C. Dialects of Effete Liberal Northern and Born-Again Redneck Southern Blue Jays

 

1)  Open the bluejay CLO and jay comp WC files in the Canary Transfer folder.  The first of these files is from a CD of bird songs from the Cornell Lab of Ornithology and was recorded under nearly ideal conditions from a jay in New Jersey (“nuh joy-zee”).  The second file was recorded by your instructor from a jay on the Wesleyan campus in Georgia (“joh-juh”) under less than ideal field conditions.  This second file has been digitally filtered to reduce background noise.

 

2)   Play both files. 

 

3)   Notice that the recording of each jay consists of a two rather distinct types of call - a raucous "jay" call, and a more melodic "twitter".

 

4)   Use everything that you have learned to characterize, compare, and contrast the call components of Jersey and Georgia Jays in an analysis and report on your analysis.  A good way to do this would be use the cut and paste and Amplify functions to create one or more composite files with the "jay" call from the two birds right next to each other and the "twitter" call of the two birds right next to each other.  Address the following questions and any others you find interesting:

 

a)   Notice from the sonogram that the "jay" call is a neatly stacked set of harmonics (integer multiples of a base frequency).  Verify this with a power spectrum.  Is there anything peculiar about these stacks?  For instance, what is the base frequency and how strongly is it represented?  What is the strongest harmonic?

 

b)   Are the Jersey and Georgia crows doing the "jay" call at the same pitch?  Does what you see in the sonogram and power spectrum agree with what you hear?

 

c)   How, specifically do the "twitter" calls of the two birds differ?  Are they, for example, composed of the same parts, but simply produced in a different order?

 


   

III .  ALTERNATIVE LAB EXERCISES

 

You may substitute the either of the following sets for ALL of the above three analyses.  The instructor will help you do this.

 

A) Songbird

 

1)   Record a bird song or call from the Wesleyan Arboretum using a directional microphone and digitial recorder.

 

2)   Perform a tentative identification of the bird, either in the field, by listening to the recording, or by playing the recording to Dr.

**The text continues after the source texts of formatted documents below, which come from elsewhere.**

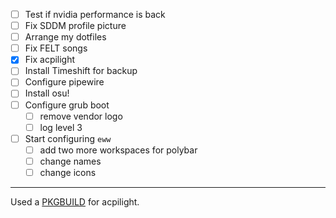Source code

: - [ ] Test if nvidia performance is back
- [ ] Fix SDDM profile picture
- [ ] Arrange my dotfiles
- [ ] Fix FELT songs
- [x] Fix acpilight
- [ ] Install Timeshift for backup
- [ ] Configure pipewire
- [ ] Install osu!
- [ ] Configure grub boot
	- [ ] remove vendor logo
	- [ ] log level 3
- [ ] Start configuring `eww`
	- [ ] add two more workspaces for polybar
	- [ ] change names
	- [ ] change icons

---
Used a [PKGBUILD](https://github.com/KrulYuno/krulyuno-system-configs) for acpilight.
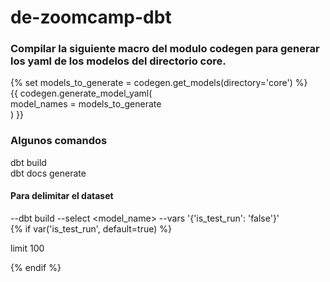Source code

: # de-zoomcamp-dbt

### Compilar la siguiente macro del modulo codegen para generar los yaml de los modelos del directorio core.

{% set models_to_generate = codegen.get_models(directory='core') %}  
{{ codegen.generate_model_yaml(  
    model_names = models_to_generate  
) }}

### Algunos comandos

dbt build  
dbt docs generate

#### Para delimitar el dataset
--dbt build --select <model_name> --vars '{'is_test_run': 'false'}'  
{% if var('is_test_run', default=true) %}

  limit 100

{% endif %}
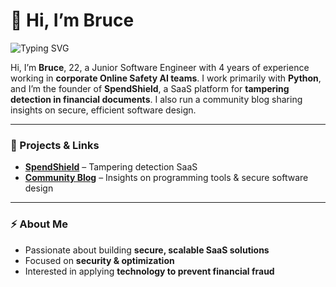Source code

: # 👋 Hi, I’m Bruce

![Typing SVG](https://readme-typing-svg.herokuapp.com?font=Fira+Code&size=16&duration=4000&pause=500&color=888888&width=800&lines=Junior+Software+Engineer+•+Algorithms+•+Optimization+•+Combating+Financial+Fraud)


Hi, I’m **Bruce**, 22, a Junior Software Engineer with 4 years of experience working in **corporate Online Safety AI teams**. I work primarily with **Python**, and I’m the founder of **SpendShield**, a SaaS platform for **tampering detection in financial documents**. I also run a community blog sharing insights on secure, efficient software design.  

---

### 📌 Projects & Links
- **[SpendShield](link-to-spendshield)** – Tampering detection SaaS  
- **[Community Blog](link-to-blog)** – Insights on programming tools & secure software design  

---

### ⚡ About Me
- Passionate about building **secure, scalable SaaS solutions**  
- Focused on **security & optimization**  
- Interested in applying **technology to prevent financial fraud**
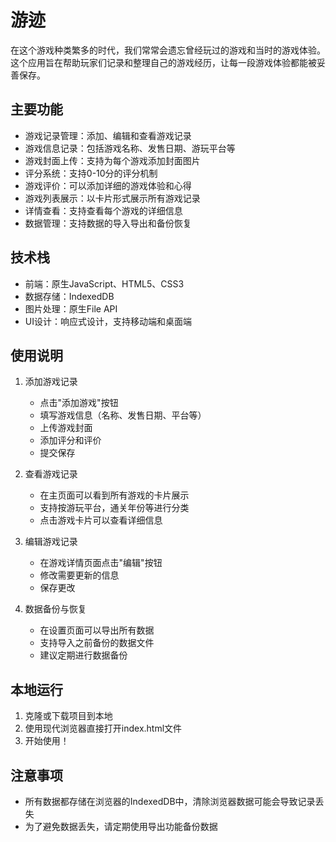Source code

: # 游迹

在这个游戏种类繁多的时代，我们常常会遗忘曾经玩过的游戏和当时的游戏体验。这个应用旨在帮助玩家们记录和整理自己的游戏经历，让每一段游戏体验都能被妥善保存。

## 主要功能

- 游戏记录管理：添加、编辑和查看游戏记录
- 游戏信息记录：包括游戏名称、发售日期、游玩平台等
- 游戏封面上传：支持为每个游戏添加封面图片
- 评分系统：支持0-10分的评分机制
- 游戏评价：可以添加详细的游戏体验和心得
- 游戏列表展示：以卡片形式展示所有游戏记录
- 详情查看：支持查看每个游戏的详细信息
- 数据管理：支持数据的导入导出和备份恢复

## 技术栈

- 前端：原生JavaScript、HTML5、CSS3
- 数据存储：IndexedDB
- 图片处理：原生File API
- UI设计：响应式设计，支持移动端和桌面端

## 使用说明

1. 添加游戏记录
   - 点击"添加游戏"按钮
   - 填写游戏信息（名称、发售日期、平台等）
   - 上传游戏封面
   - 添加评分和评价
   - 提交保存

2. 查看游戏记录
   - 在主页面可以看到所有游戏的卡片展示
   - 支持按游玩平台，通关年份等进行分类
   - 点击游戏卡片可以查看详细信息

3. 编辑游戏记录
   - 在游戏详情页面点击"编辑"按钮
   - 修改需要更新的信息
   - 保存更改

4. 数据备份与恢复
   - 在设置页面可以导出所有数据
   - 支持导入之前备份的数据文件
   - 建议定期进行数据备份

## 本地运行

1. 克隆或下载项目到本地
2. 使用现代浏览器直接打开index.html文件
3. 开始使用！

## 注意事项

- 所有数据都存储在浏览器的IndexedDB中，清除浏览器数据可能会导致记录丢失
- 为了避免数据丢失，请定期使用导出功能备份数据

Ferrari.

 

3)   Transfer the recording to a Raven-compatible AIFF file.

 

4)   Transfer a corresponding “standard” call or song from the CLO CD of Eastern US bird songs.

 

5)   Using Raven  waveform, spectrogram, and spectrum analysis verify the species identity of your sample bird.  Include appropriate Raven plots in your writeup.

 

6)   Briefly discuss any differences between your field-recorded call/song and the CLO standard.

 

~OR~

 

B) Mockingbird

 

1)   Record a mockingbird song from the Wesleyan Arboretum using a directional microphone and digital recorder.

 

2)   Perform a tentative identification of the bird species which the mockingbird is mimicking, either in the field, by listening to the recording, or by playing the recording to Dr. Ferrari.

 

3)   Transfer the recording to a Raven-compatible AIFF file.

 

4)   Transfer a corresponding “standard” call or song for the mimicked bird from the CLO CD of Eastern US bird songs.

 

5)   Using Raven  waveform, spectrogram, and spectrum analysis verify the match between your mockingbird recording and the mimicked bird song.  Include appropriate Raven plots in your writeup.

 

6)   Briefly discuss any differences between the target bird song and the mockingbird version.